**YOUR GOAL:** Each line of data below must be printed exactly as written, with any pictures removed.

**DATA FOR THE TASK:**
***
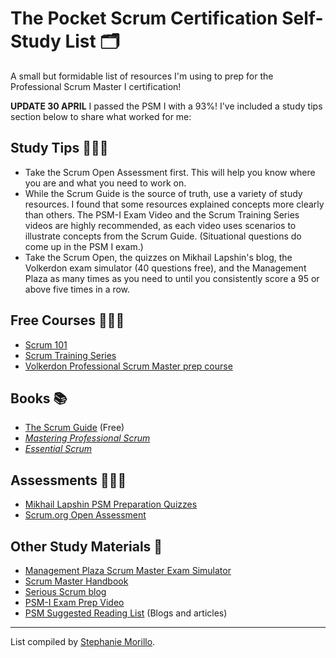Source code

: # The Pocket Scrum Certification Self-Study List 🗂
A small but formidable list of resources I'm using to prep for the Professional Scrum Master I certification!

**UPDATE 30 APRIL** I passed the PSM I with a 93%! I've included a study tips section below to share what worked for me:

## Study Tips 👩🏽‍🏫
- Take the Scrum Open Assessment first. This will help you know where you are and what you need to work on.
- While the Scrum Guide is the source of truth, use a variety of study resources. I found that some resources explained concepts more clearly than others. The PSM-I Exam Video and the Scrum Training Series videos are highly recommended, as each video uses scenarios to illustrate concepts from the Scrum Guide. (Situational questions do come up in the PSM I exam.)
- Take the Scrum Open, the quizzes on Mikhail Lapshin's blog, the Volkerdon exam simulator (40 questions free), and the Management Plaza as many times as you need to until you consistently score a 95 or above five times in a row. 

## Free Courses 👩🏽‍🏫
- [Scrum 101](https://scrum101.com/)
- [Scrum Training Series](http://scrumtrainingseries.com/)
- [Volkerdon Professional Scrum Master prep course](https://www.volkerdon.com/courses/psm1)

## Books 📚
- [The Scrum Guide](https://www.scrum.org/resources/scrum-guide) (Free)
- [_Mastering Professional Scrum_](https://www.amazon.com/Mastering-Professional-Scrum-Coaches-Challenges/dp/0134841522)
- [_Essential Scrum_](https://www.amazon.com/Essential-Scrum-Practical-Addison-Wesley-Signature/dp/0137043295)

## Assessments 👩🏿‍💻
- [Mikhail Lapshin PSM Preparation Quizzes](https://mlapshin.com/index.php/scrum-quizzes/sm-real-mode/)
- [Scrum.org Open Assessment](https://www.scrum.org/index.php/open-assessments/scrum-open)

## Other Study Materials 🔖
- [Management Plaza Scrum Master Exam Simulator](https://unbored.training/courses/scrum-master-exam-simulator/?pr=oJShLJpkBD==)
- [Scrum Master Handbook](https://www.slideshare.net/PradeepPapanna/scrum-master-handbook) 
- [Serious Scrum blog](https://medium.com/serious-scrum)
- [PSM-I Exam Prep Video](https://www.youtube.com/watch?v=IAOTrBsJsoU)
- [PSM Suggested Reading List](https://www.scrum.org/resources/suggested-reading-professional-scrum-master) (Blogs and articles)

---
List compiled by [Stephanie Morillo](www.stephaniemorillo.co).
***
**WORKED SOLUTION:**
Source code

: # The Pocket Scrum Certification Self-Study List 🗂
A small but formidable list of resources I'm using to prep for the Professional Scrum Master I certification!

**UPDATE 30 APRIL** I passed the PSM I with a 93%! I've included a study tips section below to share what worked for me:

## Study Tips 👩🏽‍🏫
- Take the Scrum Open Assessment first. This will help you know where you are and what you need to work on.
- While the Scrum Guide is the source of truth, use a variety of study resources. I found that some resources explained concepts more clearly than others. The PSM-I Exam Video and the Scrum Training Series videos are highly recommended, as each video uses scenarios to illustrate concepts from the Scrum Guide. (Situational questions do come up in the PSM I exam.)
- Take the Scrum Open, the quizzes on Mikhail Lapshin's blog, the Volkerdon exam simulator (40 questions free), and the Management Plaza as many times as you need to until you consistently score a 95 or above five times in a row. 

## Free Courses 👩🏽‍🏫
- [Scrum 101](https://scrum101.com/)
- [Scrum Training Series](http://scrumtrainingseries.com/)
- [Volkerdon Professional Scrum Master prep course](https://www.volkerdon.com/courses/psm1)

## Books 📚
- [The Scrum Guide](https://www.scrum.org/resources/scrum-guide) (Free)
- [_Mastering Professional Scrum_](https://www.amazon.com/Mastering-Professional-Scrum-Coaches-Challenges/dp/0134841522)
- [_Essential Scrum_](https://www.amazon.com/Essential-Scrum-Practical-Addison-Wesley-Signature/dp/0137043295)

## Assessments 👩🏿‍💻
- [Mikhail Lapshin PSM Preparation Quizzes](https://mlapshin.com/index.php/scrum-quizzes/sm-real-mode/)
- [Scrum.org Open Assessment](https://www.scrum.org/index.php/open-assessments/scrum-open)

## Other Study Materials 🔖
- [Management Plaza Scrum Master Exam Simulator](https://unbored.training/courses/scrum-master-exam-simulator/?pr=oJShLJpkBD==)
- [Scrum Master Handbook](https://www.slideshare.net/PradeepPapanna/scrum-master-handbook) 
- [Serious Scrum blog](https://medium.com/serious-scrum)
- [PSM-I Exam Prep Video](https://www.youtube.com/watch?v=IAOTrBsJsoU)
- [PSM Suggested Reading List](https://www.scrum.org/resources/suggested-reading-professional-scrum-master) (Blogs and articles)

---
List compiled by [Stephanie Morillo](www.stephaniemorillo.co).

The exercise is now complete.